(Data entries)
--- START ---

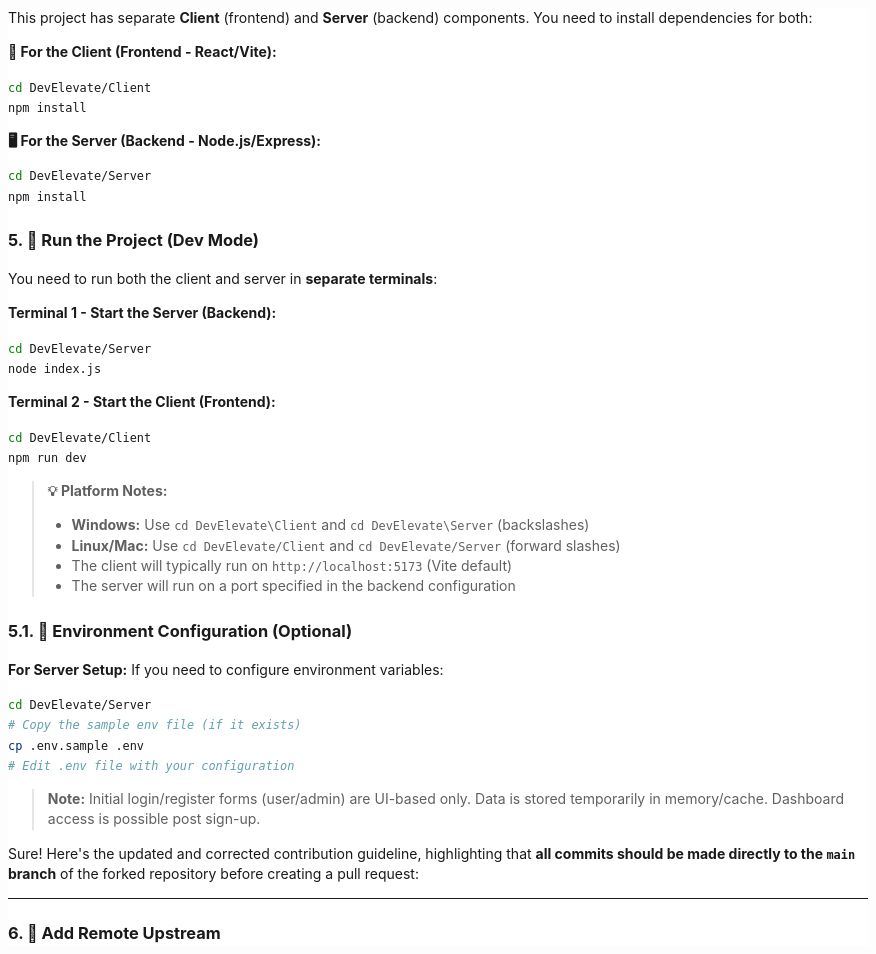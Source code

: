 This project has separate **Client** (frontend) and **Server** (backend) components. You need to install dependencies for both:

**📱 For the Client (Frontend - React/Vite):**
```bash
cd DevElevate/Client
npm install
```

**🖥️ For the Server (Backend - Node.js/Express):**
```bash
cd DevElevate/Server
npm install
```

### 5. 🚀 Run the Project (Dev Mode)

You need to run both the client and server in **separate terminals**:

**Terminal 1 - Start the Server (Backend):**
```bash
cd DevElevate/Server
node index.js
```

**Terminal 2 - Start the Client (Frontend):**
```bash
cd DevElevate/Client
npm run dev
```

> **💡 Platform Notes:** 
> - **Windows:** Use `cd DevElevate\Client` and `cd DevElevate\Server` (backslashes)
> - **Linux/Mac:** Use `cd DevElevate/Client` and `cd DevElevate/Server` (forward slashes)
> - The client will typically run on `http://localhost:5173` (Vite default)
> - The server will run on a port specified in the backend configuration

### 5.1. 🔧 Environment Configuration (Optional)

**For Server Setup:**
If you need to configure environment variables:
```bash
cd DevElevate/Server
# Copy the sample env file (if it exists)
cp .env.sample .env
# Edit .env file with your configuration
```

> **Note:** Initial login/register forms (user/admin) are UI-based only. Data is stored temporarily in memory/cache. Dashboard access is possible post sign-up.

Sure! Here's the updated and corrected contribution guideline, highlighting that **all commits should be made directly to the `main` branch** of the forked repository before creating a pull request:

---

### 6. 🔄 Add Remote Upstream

--- END ---
--- START ---

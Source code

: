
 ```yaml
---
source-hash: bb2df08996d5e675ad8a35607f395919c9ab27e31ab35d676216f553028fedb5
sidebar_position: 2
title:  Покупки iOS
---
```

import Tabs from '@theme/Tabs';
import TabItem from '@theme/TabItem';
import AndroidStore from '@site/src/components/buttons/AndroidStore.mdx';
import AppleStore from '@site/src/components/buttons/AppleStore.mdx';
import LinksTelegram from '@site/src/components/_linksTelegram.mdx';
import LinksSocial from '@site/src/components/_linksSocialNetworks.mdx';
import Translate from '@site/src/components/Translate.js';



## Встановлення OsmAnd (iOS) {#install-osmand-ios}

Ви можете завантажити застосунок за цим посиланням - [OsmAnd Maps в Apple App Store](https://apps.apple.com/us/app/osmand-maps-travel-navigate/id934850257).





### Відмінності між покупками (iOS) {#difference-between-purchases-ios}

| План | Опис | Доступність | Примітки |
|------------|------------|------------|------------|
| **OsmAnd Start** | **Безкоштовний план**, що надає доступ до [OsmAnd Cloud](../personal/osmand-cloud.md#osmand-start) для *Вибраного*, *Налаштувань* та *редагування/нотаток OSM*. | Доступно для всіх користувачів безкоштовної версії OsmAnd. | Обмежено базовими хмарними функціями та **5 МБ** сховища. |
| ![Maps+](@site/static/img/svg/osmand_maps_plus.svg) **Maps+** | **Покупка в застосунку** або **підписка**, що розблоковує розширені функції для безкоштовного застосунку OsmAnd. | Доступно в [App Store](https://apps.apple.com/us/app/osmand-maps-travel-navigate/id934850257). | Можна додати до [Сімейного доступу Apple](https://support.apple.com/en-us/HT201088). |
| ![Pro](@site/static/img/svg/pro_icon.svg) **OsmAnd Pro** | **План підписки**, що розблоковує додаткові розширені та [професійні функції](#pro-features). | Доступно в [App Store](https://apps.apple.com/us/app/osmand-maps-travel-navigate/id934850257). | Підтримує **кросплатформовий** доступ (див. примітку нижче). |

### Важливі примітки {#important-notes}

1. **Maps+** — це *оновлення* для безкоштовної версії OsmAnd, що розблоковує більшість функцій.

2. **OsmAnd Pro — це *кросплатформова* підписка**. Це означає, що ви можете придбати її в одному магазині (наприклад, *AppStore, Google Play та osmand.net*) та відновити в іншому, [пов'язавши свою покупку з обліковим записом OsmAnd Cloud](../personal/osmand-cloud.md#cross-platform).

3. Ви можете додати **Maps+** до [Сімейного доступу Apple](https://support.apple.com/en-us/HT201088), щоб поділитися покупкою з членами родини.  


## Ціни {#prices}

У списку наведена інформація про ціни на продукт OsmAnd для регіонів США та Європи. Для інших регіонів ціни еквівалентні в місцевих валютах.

--- END ---
--- START ---

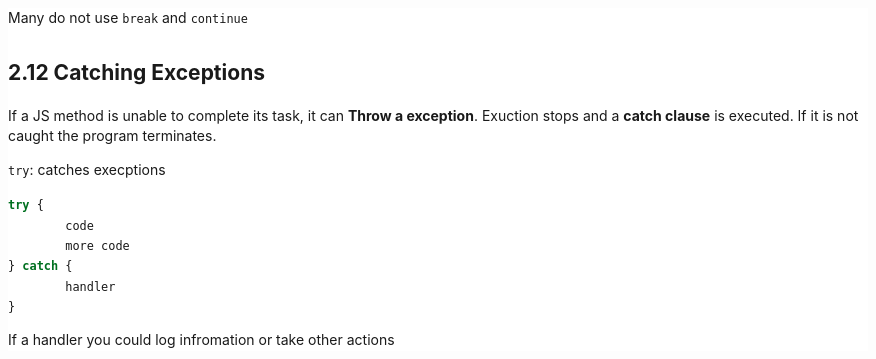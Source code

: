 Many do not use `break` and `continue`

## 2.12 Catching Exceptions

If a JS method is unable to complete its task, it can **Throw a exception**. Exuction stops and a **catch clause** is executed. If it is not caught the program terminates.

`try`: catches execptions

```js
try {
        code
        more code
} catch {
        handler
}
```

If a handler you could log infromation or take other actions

--- END ---

Print, from the entries above, the line with "Many do not", the line with "If a JS method" and all lines between them, exactly and with nothing else.

▶ OUTPUT
: Many do not use `break` and `continue`

## 2.12 Catching Exceptions

If a JS method is unable to complete its task, it can **Throw a exception**. Exuction stops and a **catch clause** is executed. If it is not caught the program terminates.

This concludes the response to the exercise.